Sin embargo, Messi se esfuerza desde los 15 años en ser el más argentino de los argentinos. Como una militancia patriótica embutida en la sangre, lleva más de la mitad de su vida viviendo fuera, pero rodeado de argentinos, casado con una argentina, comiendo carne argentina con sus amigos y familia que son, claro, argentinos. En realidad, el 10 vive una Argentina ucrónica y utópica tras su burbuja de cristal. Como decían en sus primeros tiempos en Barcelona, todos los días Leo sale de Rosario para ir a entrenar y vuelve a su ciudad después de la ducha. Pero ni el desgarro del desarraigo consigue acercarlo a Maradona, a ojos de muchos de sus compatriotas. Más bien le juega en contra. Da igual el talento y su fútbol; se le demanda alma de prócer (que no tiene) para suplir al Diego, un fenómeno histórico, un héroe, un bálsamo en un momento puntual de la historia, aquel que llegaba adonde no lo hacían los políticos. Dictadura, Malvinas, democracia, deuda externa, hiperinflación, Maradona. Los ochenta en Argentina van de su mano. Lo dice el escritor Osvaldo Soriano en un cuento: “Don Salvatore, que seguía delirando, preguntó por qué, teniendo un jugador como Maradona, todavía no habíamos conseguido pagar la deuda con el Fondo Monetario Internacional”.

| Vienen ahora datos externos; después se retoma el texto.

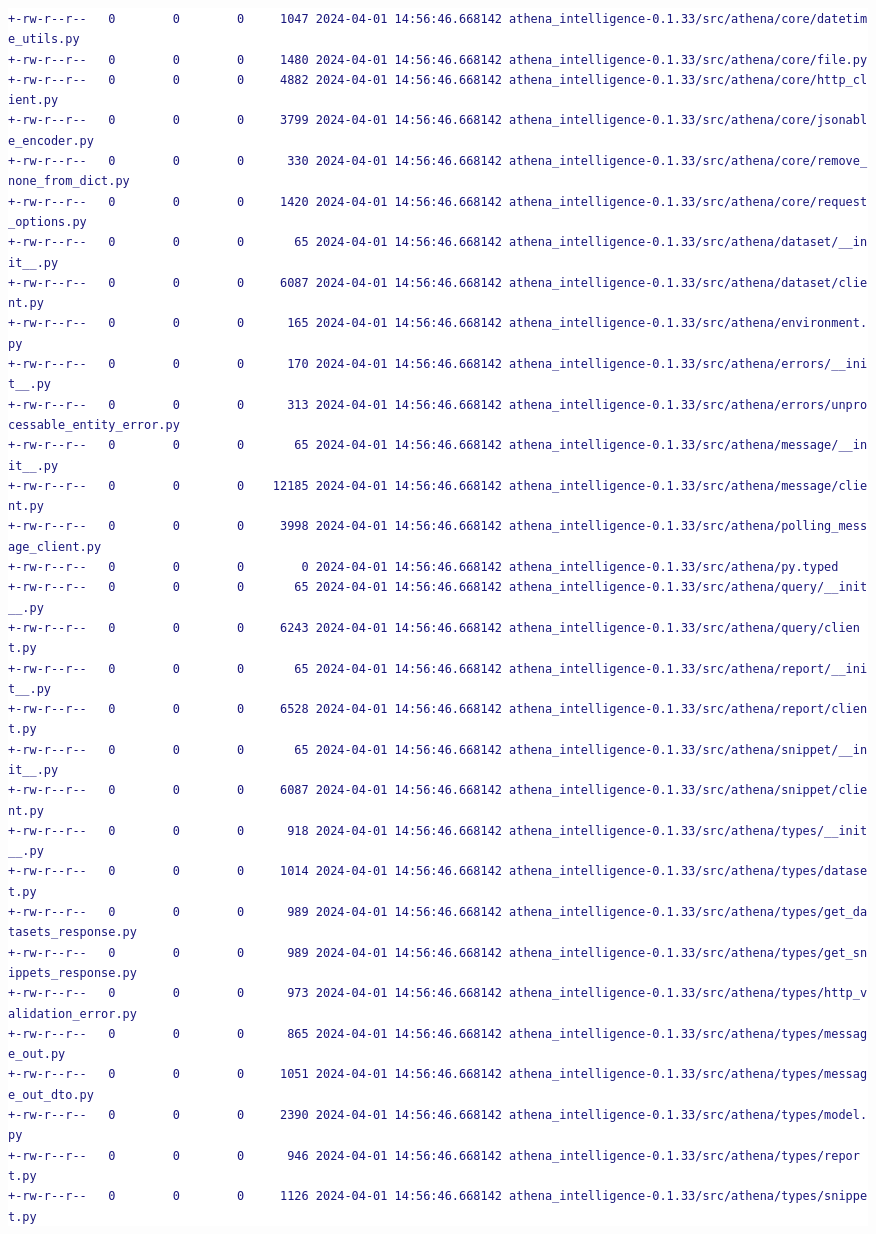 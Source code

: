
 ```diff
+-rw-r--r--   0        0        0     1047 2024-04-01 14:56:46.668142 athena_intelligence-0.1.33/src/athena/core/datetime_utils.py
+-rw-r--r--   0        0        0     1480 2024-04-01 14:56:46.668142 athena_intelligence-0.1.33/src/athena/core/file.py
+-rw-r--r--   0        0        0     4882 2024-04-01 14:56:46.668142 athena_intelligence-0.1.33/src/athena/core/http_client.py
+-rw-r--r--   0        0        0     3799 2024-04-01 14:56:46.668142 athena_intelligence-0.1.33/src/athena/core/jsonable_encoder.py
+-rw-r--r--   0        0        0      330 2024-04-01 14:56:46.668142 athena_intelligence-0.1.33/src/athena/core/remove_none_from_dict.py
+-rw-r--r--   0        0        0     1420 2024-04-01 14:56:46.668142 athena_intelligence-0.1.33/src/athena/core/request_options.py
+-rw-r--r--   0        0        0       65 2024-04-01 14:56:46.668142 athena_intelligence-0.1.33/src/athena/dataset/__init__.py
+-rw-r--r--   0        0        0     6087 2024-04-01 14:56:46.668142 athena_intelligence-0.1.33/src/athena/dataset/client.py
+-rw-r--r--   0        0        0      165 2024-04-01 14:56:46.668142 athena_intelligence-0.1.33/src/athena/environment.py
+-rw-r--r--   0        0        0      170 2024-04-01 14:56:46.668142 athena_intelligence-0.1.33/src/athena/errors/__init__.py
+-rw-r--r--   0        0        0      313 2024-04-01 14:56:46.668142 athena_intelligence-0.1.33/src/athena/errors/unprocessable_entity_error.py
+-rw-r--r--   0        0        0       65 2024-04-01 14:56:46.668142 athena_intelligence-0.1.33/src/athena/message/__init__.py
+-rw-r--r--   0        0        0    12185 2024-04-01 14:56:46.668142 athena_intelligence-0.1.33/src/athena/message/client.py
+-rw-r--r--   0        0        0     3998 2024-04-01 14:56:46.668142 athena_intelligence-0.1.33/src/athena/polling_message_client.py
+-rw-r--r--   0        0        0        0 2024-04-01 14:56:46.668142 athena_intelligence-0.1.33/src/athena/py.typed
+-rw-r--r--   0        0        0       65 2024-04-01 14:56:46.668142 athena_intelligence-0.1.33/src/athena/query/__init__.py
+-rw-r--r--   0        0        0     6243 2024-04-01 14:56:46.668142 athena_intelligence-0.1.33/src/athena/query/client.py
+-rw-r--r--   0        0        0       65 2024-04-01 14:56:46.668142 athena_intelligence-0.1.33/src/athena/report/__init__.py
+-rw-r--r--   0        0        0     6528 2024-04-01 14:56:46.668142 athena_intelligence-0.1.33/src/athena/report/client.py
+-rw-r--r--   0        0        0       65 2024-04-01 14:56:46.668142 athena_intelligence-0.1.33/src/athena/snippet/__init__.py
+-rw-r--r--   0        0        0     6087 2024-04-01 14:56:46.668142 athena_intelligence-0.1.33/src/athena/snippet/client.py
+-rw-r--r--   0        0        0      918 2024-04-01 14:56:46.668142 athena_intelligence-0.1.33/src/athena/types/__init__.py
+-rw-r--r--   0        0        0     1014 2024-04-01 14:56:46.668142 athena_intelligence-0.1.33/src/athena/types/dataset.py
+-rw-r--r--   0        0        0      989 2024-04-01 14:56:46.668142 athena_intelligence-0.1.33/src/athena/types/get_datasets_response.py
+-rw-r--r--   0        0        0      989 2024-04-01 14:56:46.668142 athena_intelligence-0.1.33/src/athena/types/get_snippets_response.py
+-rw-r--r--   0        0        0      973 2024-04-01 14:56:46.668142 athena_intelligence-0.1.33/src/athena/types/http_validation_error.py
+-rw-r--r--   0        0        0      865 2024-04-01 14:56:46.668142 athena_intelligence-0.1.33/src/athena/types/message_out.py
+-rw-r--r--   0        0        0     1051 2024-04-01 14:56:46.668142 athena_intelligence-0.1.33/src/athena/types/message_out_dto.py
+-rw-r--r--   0        0        0     2390 2024-04-01 14:56:46.668142 athena_intelligence-0.1.33/src/athena/types/model.py
+-rw-r--r--   0        0        0      946 2024-04-01 14:56:46.668142 athena_intelligence-0.1.33/src/athena/types/report.py
+-rw-r--r--   0        0        0     1126 2024-04-01 14:56:46.668142 athena_intelligence-0.1.33/src/athena/types/snippet.py
```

Por si fuera poco, ha vivido por mil, casi muerto y resucitado varias veces, en trances que han provocado la identificación al grado máximo de sus compatriotas. Cuando metió un gol con la mano convenció a todos, en un requiebro retórico genial, de que había sido “la mano de Dios”, y el argentino sintió que era él mismo el que tocaba la pelota con el puño ante Peter Shilton. Cuando lo sacaron del Mundial de Estados Unidos 1994 tras un control antidopaje, le “cortaron las piernas” y también el argentino quedó mutilado. Tan somático todo, tan pegado a él que su solo nombre ya se ha convertido en verbo –“maradonear”–, tan moldeable en acepciones como su propio ser. Asegura el periodista y escritor Juan José Becerra que en su país solo puede haber un ídolo vivo, y que “hay tendencias de ciertos fragmentos de Argentina a concentrar en dramas individuales las totalidades más complejas”. Y ahí está Maradona.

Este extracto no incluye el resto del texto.